§ Task details
In the material below, find each line holding the string "Number" and copy it.

[[ Task data open ]]

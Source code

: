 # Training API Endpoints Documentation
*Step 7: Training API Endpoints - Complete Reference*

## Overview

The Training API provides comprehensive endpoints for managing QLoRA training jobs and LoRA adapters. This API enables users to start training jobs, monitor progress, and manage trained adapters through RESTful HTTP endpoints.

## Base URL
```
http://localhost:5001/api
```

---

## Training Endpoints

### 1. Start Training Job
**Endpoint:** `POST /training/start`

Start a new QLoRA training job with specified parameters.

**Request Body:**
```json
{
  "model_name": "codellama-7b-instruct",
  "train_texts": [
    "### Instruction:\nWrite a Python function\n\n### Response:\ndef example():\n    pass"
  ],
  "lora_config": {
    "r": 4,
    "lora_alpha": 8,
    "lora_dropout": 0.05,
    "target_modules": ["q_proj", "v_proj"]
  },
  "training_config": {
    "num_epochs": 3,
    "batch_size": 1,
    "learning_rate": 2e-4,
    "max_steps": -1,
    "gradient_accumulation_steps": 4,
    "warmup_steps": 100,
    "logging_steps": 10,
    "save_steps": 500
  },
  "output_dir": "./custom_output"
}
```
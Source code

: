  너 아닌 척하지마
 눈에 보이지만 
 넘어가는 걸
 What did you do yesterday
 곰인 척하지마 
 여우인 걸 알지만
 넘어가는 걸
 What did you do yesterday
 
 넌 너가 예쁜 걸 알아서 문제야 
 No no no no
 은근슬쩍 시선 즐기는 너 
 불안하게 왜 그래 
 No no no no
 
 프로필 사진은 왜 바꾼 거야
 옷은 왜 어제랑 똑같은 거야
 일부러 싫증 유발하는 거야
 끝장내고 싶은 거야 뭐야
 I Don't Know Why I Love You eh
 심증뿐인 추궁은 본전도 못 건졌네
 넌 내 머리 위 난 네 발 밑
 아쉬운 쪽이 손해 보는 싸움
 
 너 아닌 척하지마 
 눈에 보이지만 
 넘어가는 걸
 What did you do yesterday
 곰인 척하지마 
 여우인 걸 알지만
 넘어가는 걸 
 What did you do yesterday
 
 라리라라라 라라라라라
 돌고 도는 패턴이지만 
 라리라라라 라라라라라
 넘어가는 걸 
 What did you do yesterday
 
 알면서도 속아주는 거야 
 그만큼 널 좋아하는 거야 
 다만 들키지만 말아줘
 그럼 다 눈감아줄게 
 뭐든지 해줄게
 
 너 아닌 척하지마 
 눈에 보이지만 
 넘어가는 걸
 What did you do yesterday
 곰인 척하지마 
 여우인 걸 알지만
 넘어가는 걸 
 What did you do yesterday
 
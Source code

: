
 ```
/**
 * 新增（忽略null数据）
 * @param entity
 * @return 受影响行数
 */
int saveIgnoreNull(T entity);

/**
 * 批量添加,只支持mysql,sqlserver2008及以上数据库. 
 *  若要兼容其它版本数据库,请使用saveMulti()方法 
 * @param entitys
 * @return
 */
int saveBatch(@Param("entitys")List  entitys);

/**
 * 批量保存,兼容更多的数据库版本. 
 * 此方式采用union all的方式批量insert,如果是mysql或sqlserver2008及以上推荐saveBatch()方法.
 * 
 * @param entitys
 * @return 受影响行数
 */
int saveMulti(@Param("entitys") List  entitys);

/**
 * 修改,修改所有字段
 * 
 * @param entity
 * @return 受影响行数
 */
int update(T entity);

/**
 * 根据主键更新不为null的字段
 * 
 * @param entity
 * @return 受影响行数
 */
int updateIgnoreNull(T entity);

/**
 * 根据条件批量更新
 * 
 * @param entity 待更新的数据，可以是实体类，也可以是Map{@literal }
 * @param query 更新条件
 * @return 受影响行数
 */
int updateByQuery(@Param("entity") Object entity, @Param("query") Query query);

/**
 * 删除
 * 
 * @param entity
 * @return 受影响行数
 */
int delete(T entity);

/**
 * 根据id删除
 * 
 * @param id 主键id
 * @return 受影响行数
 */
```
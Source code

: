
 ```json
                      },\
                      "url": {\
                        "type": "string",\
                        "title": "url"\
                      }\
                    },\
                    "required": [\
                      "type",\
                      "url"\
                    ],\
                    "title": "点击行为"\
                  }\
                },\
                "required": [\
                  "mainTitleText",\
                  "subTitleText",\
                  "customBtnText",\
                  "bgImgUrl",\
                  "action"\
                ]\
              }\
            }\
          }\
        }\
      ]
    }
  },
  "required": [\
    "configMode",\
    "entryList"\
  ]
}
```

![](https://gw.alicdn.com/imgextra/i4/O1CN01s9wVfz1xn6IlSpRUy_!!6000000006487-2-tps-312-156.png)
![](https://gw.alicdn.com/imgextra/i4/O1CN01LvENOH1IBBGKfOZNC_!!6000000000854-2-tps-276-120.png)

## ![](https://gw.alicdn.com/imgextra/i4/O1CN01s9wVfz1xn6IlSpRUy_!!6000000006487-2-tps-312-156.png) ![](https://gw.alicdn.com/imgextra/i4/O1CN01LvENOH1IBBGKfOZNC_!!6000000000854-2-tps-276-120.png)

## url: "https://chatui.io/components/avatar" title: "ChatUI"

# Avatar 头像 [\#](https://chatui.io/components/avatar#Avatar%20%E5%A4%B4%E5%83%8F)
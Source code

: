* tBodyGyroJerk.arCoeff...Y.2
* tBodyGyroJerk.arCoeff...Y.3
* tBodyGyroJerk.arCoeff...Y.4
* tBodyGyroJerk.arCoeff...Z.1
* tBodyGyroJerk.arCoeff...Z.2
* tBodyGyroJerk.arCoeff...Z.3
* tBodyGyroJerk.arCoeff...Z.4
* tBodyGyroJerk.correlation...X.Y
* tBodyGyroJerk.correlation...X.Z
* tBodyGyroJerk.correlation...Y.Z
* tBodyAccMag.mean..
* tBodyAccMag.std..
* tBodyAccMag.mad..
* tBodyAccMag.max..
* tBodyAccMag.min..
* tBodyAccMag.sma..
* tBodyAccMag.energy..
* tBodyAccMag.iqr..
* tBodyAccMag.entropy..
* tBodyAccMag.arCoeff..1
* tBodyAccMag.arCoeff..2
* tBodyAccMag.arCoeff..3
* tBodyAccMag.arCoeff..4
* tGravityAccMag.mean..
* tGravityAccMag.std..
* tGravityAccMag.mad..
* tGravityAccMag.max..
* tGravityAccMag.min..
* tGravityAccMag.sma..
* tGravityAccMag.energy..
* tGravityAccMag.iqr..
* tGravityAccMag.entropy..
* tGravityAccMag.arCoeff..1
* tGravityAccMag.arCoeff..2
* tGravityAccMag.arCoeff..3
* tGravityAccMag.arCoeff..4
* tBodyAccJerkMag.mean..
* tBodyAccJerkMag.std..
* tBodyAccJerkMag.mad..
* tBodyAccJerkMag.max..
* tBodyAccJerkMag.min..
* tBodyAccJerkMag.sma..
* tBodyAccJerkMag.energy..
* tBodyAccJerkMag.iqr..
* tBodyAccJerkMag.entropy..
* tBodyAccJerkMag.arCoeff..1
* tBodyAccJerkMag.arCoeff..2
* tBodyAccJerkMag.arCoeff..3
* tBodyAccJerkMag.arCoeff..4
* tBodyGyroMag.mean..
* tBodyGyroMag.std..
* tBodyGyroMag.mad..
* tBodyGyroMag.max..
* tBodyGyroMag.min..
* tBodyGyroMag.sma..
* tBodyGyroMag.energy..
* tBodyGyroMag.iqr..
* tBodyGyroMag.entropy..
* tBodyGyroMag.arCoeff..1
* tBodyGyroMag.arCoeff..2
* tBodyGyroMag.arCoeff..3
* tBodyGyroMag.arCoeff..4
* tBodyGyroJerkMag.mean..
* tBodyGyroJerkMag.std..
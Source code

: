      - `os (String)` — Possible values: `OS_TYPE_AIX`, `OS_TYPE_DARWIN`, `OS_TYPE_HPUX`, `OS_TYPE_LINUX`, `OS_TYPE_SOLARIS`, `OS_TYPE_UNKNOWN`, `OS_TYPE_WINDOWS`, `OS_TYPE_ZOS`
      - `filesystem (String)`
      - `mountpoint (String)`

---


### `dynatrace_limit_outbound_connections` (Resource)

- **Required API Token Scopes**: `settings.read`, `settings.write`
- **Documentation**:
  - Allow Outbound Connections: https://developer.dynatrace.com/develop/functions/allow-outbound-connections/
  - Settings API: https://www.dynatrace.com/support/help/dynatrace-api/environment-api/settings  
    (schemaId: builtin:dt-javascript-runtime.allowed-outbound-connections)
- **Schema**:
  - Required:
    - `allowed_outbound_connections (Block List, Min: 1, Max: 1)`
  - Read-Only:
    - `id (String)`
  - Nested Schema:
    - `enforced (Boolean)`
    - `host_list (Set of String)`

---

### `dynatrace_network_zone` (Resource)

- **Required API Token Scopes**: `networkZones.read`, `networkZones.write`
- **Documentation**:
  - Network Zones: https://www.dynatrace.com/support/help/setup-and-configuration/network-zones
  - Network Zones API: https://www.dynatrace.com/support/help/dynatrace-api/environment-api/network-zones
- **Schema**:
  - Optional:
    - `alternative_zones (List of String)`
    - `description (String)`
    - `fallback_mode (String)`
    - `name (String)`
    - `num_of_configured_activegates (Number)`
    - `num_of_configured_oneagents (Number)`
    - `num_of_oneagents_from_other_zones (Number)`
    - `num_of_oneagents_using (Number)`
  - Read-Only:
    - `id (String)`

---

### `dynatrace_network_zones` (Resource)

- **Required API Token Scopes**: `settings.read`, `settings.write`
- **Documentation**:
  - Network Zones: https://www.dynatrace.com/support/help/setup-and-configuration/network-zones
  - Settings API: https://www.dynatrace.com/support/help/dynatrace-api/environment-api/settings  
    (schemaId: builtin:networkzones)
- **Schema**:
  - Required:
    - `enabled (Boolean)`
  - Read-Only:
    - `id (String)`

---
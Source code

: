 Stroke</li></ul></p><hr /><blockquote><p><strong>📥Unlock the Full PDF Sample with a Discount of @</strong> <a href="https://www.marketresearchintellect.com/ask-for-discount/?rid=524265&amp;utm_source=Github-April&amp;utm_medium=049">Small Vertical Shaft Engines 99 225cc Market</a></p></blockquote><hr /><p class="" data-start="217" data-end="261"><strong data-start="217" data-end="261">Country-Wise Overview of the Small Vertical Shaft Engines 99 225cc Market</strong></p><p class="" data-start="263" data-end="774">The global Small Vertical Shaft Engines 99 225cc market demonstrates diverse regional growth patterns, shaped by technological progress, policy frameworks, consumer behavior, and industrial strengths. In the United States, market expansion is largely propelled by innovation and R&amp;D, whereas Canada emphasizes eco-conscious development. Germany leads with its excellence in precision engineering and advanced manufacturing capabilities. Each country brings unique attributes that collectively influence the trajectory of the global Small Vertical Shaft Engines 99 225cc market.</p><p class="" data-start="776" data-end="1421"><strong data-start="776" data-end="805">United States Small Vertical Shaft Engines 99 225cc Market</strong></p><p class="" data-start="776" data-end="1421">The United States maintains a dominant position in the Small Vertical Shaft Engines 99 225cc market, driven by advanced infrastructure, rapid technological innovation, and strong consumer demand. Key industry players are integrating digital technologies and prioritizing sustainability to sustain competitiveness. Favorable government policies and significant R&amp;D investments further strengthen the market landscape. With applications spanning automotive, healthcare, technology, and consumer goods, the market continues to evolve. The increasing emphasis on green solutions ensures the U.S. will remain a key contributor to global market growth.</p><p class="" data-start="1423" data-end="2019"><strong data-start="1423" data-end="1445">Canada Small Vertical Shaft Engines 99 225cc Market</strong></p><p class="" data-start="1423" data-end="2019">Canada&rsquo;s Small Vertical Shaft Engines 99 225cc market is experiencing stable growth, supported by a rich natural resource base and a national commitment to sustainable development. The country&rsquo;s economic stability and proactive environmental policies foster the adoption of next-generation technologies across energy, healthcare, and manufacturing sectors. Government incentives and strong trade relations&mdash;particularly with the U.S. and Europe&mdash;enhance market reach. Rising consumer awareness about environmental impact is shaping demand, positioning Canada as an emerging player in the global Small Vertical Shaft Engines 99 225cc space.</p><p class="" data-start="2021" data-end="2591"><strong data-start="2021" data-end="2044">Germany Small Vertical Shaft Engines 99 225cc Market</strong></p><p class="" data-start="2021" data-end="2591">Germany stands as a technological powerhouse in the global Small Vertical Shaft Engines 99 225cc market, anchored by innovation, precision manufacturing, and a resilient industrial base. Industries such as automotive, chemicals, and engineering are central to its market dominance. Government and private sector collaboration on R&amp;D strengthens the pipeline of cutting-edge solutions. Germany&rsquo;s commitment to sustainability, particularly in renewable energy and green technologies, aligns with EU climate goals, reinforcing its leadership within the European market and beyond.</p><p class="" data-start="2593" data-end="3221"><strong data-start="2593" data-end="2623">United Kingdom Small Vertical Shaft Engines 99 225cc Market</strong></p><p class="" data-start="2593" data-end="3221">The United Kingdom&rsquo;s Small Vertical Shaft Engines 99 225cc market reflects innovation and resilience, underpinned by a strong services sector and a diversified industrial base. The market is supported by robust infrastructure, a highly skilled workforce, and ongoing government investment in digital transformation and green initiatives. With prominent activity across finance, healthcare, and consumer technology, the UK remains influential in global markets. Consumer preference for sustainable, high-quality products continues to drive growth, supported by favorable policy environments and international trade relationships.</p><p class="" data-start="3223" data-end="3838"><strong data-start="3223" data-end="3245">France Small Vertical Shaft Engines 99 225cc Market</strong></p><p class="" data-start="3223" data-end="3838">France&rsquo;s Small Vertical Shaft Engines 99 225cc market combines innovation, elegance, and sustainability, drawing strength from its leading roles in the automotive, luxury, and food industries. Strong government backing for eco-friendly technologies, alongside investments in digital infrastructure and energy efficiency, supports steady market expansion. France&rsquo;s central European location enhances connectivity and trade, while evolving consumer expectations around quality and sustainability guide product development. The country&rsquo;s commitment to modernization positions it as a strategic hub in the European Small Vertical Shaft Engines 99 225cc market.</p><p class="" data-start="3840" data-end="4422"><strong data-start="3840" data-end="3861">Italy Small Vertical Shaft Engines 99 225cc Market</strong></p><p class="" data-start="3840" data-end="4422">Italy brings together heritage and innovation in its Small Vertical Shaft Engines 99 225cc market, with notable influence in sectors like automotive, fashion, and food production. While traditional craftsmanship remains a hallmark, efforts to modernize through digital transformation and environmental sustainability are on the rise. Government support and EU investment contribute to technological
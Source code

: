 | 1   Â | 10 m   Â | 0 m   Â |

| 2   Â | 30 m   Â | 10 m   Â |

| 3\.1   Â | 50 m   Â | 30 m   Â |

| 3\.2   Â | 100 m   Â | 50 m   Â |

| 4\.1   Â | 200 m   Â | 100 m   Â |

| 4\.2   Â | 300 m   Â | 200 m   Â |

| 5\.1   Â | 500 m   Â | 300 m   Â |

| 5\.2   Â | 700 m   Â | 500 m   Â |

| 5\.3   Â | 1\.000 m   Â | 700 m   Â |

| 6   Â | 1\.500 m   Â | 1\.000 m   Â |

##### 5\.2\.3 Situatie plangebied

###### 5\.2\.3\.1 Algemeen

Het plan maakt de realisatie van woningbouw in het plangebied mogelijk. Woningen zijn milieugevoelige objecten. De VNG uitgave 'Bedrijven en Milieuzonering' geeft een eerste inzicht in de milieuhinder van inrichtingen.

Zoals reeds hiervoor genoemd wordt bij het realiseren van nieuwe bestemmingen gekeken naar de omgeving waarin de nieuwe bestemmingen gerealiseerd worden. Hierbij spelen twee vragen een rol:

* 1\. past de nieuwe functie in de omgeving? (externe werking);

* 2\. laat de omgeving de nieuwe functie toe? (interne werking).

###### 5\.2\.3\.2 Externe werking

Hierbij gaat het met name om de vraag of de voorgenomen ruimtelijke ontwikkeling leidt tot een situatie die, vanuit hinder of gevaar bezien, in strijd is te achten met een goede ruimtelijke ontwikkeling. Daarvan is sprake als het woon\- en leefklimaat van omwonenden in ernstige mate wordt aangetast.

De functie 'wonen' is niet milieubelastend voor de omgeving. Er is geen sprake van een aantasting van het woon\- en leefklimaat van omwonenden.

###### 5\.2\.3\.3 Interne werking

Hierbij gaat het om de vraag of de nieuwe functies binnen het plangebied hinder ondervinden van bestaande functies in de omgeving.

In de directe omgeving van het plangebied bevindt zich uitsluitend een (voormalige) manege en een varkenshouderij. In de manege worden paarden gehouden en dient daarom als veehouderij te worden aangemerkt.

[[ Task data closed ]]

§ Reply to the task
    - `num_of_configured_activegates (Number)`
    - `num_of_configured_oneagents (Number)`
    - `num_of_oneagents_from_other_zones (Number)`
    - `num_of_oneagents_using (Number)`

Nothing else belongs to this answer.